Monday, March 27th, 2006

justice%20antonin%20scalia%20flips%20bird%20middle%20finger.jpgBecause Wonkette is a family blog — with just a soupcon of assfucking — we’re showing you this G-rated picture of Justice Antonin Scalia, with all five fingers raised.

Justice Antonin Scalia goes hunting with Dick Cheney. But in case you need more support for the proposition that Nino is the coolest, most bad-ass justice on the Supreme Court, consider this report from the Boston Herald:

Minutes after receiving the Eucharist at a special Mass for lawyers and politicians at Cathedral of the Holy Cross, U.S. Supreme Court Justice Antonin Scalia had a special blessing of his own for those who question his impartiality when it comes to matters of church and state.

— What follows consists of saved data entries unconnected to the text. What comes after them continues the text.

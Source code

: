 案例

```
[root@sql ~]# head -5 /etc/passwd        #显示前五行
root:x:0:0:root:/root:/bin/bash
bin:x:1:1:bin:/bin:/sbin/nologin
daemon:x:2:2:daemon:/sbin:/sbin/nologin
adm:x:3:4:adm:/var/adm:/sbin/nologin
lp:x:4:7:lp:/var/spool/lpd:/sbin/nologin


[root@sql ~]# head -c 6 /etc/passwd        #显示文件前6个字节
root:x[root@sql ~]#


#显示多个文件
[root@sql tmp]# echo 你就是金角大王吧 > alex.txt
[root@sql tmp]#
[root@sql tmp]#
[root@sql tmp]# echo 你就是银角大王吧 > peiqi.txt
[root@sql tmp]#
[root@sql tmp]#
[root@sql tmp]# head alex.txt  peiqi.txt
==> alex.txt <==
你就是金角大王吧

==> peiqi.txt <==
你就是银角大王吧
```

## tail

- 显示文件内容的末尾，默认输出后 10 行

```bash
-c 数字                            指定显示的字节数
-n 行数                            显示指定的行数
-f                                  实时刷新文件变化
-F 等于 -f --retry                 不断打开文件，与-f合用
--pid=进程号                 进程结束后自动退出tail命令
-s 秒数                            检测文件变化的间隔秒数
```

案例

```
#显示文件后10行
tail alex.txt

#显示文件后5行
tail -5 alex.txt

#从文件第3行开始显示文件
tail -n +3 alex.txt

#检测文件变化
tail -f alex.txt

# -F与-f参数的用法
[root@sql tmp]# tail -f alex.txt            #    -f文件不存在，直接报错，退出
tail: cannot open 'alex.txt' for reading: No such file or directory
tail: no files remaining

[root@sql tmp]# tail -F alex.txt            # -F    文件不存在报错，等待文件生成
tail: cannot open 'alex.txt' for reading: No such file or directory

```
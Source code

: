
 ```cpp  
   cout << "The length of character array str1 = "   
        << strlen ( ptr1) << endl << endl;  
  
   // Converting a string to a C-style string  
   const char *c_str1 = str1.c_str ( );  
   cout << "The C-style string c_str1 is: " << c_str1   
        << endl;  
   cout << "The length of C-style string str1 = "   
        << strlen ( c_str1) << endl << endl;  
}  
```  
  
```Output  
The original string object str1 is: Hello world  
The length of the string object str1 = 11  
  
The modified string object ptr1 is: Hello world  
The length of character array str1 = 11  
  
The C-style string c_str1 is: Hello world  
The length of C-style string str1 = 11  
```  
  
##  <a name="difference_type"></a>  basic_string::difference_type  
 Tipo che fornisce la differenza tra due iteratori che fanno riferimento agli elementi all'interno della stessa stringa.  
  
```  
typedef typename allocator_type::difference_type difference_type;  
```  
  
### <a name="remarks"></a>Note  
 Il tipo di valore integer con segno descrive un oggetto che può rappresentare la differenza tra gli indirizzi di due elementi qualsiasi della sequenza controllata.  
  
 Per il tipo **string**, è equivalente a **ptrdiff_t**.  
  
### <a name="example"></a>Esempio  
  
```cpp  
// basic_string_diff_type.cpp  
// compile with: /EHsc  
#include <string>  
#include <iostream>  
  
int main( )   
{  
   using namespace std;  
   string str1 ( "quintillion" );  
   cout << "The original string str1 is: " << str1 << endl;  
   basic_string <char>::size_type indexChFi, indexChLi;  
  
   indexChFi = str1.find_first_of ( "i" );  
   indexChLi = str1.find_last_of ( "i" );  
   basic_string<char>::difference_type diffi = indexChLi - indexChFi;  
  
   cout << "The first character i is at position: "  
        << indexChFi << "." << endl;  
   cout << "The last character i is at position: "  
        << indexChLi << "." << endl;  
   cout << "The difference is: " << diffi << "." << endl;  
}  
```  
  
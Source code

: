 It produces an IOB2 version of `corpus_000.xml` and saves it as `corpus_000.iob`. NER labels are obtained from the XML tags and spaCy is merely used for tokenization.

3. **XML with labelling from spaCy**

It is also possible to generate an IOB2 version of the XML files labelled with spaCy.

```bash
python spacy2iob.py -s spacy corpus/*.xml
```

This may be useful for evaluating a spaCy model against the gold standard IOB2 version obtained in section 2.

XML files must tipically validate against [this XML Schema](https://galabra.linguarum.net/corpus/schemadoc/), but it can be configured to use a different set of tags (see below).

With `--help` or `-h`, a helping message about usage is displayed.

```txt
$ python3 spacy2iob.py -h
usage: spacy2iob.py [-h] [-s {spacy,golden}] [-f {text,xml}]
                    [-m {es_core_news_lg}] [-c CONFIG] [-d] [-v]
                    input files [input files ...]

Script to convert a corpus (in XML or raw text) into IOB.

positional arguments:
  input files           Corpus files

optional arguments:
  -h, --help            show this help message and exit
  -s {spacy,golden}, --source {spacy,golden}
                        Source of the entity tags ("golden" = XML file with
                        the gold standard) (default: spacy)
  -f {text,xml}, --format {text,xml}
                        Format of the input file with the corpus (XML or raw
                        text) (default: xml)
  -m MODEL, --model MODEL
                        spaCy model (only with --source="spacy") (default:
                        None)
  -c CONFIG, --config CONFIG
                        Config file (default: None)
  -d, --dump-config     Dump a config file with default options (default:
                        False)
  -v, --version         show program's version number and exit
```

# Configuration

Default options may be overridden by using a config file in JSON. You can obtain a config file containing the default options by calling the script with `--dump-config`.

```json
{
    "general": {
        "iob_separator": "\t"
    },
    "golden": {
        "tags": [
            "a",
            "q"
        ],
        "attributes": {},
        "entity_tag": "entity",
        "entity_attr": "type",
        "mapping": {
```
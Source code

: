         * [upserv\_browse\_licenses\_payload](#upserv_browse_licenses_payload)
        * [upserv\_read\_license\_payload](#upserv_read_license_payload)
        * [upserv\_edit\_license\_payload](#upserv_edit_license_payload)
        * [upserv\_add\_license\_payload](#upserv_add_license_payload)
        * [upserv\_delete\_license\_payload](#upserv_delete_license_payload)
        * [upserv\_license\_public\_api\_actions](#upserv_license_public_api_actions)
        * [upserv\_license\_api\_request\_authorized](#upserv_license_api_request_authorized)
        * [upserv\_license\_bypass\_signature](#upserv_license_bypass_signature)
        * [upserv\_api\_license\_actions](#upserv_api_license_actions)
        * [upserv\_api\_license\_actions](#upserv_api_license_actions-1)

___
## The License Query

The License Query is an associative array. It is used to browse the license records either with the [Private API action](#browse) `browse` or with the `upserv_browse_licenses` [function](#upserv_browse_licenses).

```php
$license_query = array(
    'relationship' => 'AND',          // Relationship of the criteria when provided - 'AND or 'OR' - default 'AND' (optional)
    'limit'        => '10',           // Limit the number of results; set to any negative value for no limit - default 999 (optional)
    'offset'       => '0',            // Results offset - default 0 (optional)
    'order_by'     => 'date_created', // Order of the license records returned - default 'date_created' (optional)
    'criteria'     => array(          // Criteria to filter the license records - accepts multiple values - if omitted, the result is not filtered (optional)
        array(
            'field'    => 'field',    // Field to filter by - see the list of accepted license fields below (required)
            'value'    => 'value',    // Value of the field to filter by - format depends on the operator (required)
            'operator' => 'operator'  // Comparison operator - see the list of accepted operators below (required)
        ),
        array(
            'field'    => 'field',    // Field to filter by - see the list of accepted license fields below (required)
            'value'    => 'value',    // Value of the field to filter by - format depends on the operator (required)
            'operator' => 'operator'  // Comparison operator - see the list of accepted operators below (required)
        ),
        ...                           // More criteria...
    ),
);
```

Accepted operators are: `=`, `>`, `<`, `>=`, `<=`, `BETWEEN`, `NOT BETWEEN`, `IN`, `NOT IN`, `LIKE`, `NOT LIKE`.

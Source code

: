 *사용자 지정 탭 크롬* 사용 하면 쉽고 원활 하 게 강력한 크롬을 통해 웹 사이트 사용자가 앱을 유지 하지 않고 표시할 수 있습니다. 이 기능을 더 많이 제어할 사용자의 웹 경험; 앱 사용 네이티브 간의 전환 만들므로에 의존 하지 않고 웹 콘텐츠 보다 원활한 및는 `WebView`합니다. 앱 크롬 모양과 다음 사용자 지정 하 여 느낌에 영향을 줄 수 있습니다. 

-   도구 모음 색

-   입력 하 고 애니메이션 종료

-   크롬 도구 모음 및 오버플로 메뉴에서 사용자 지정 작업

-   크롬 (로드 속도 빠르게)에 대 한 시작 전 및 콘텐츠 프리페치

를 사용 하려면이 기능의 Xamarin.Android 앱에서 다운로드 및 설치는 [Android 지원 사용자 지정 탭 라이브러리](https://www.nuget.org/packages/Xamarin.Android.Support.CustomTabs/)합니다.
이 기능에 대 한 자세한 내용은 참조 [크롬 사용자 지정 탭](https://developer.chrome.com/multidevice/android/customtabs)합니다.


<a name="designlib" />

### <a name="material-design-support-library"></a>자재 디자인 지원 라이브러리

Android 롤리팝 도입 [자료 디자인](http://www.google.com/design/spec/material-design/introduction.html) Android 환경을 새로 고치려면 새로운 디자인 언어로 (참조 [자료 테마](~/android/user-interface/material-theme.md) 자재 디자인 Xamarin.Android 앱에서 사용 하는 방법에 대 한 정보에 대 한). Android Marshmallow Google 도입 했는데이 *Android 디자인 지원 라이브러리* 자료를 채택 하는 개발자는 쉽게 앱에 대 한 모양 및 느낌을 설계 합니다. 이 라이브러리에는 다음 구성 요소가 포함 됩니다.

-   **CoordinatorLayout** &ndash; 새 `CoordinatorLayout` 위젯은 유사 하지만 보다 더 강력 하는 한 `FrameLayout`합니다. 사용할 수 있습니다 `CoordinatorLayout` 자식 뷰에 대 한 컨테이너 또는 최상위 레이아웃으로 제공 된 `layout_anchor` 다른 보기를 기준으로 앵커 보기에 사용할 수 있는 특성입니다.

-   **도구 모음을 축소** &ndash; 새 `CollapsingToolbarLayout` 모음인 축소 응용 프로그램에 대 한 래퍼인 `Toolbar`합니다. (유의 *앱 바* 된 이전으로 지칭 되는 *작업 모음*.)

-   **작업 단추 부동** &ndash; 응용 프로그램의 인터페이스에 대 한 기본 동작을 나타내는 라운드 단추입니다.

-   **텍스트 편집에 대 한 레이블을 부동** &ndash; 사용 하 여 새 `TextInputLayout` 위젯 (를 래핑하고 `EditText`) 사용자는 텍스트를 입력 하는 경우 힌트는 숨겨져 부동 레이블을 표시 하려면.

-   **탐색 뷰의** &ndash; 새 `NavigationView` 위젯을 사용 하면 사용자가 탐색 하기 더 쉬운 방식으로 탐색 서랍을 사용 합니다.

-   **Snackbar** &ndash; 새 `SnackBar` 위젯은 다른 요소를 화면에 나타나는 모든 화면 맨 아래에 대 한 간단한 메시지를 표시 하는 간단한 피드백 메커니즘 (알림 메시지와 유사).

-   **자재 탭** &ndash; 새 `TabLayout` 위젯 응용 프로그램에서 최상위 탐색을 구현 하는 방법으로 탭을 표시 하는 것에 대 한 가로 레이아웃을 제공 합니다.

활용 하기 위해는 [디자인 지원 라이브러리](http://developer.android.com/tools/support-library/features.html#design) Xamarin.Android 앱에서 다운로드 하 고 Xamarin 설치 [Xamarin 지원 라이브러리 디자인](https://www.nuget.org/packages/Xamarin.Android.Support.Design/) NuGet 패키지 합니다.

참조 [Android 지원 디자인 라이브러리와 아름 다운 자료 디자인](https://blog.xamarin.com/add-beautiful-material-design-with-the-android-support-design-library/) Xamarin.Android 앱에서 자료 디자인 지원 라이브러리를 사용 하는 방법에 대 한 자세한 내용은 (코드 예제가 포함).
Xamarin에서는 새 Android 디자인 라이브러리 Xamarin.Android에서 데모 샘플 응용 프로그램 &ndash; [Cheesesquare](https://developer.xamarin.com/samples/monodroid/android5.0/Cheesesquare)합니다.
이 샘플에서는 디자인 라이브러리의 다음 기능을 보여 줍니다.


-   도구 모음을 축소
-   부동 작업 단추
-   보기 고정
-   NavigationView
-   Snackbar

“You know what I say to those people?” Scalia, 70, replied, making an obscene gesture under his chin when asked by a Herald reporter if he fends off a lot of flak for publicly celebrating his conservative Roman Catholic beliefs.

“That’s Sicilian,” the Italian jurist said, interpreting for the “Sopranos” challenged.

Considering how much we drop the F bomb around here, Justice Scalia is a man after our own heart. Can you believe that he flipped someone the bird with bits of the Eucharist still between his teeth? Cert denied!

(We love Cheney for the same reason, since he used the F-word on the floor of the U.S. Senate. And we have lots of other reasons for loving Cheney too.)

Update: This post is the subject of a correction/clarification.

More evidence of Scalia’s coolness after the jump.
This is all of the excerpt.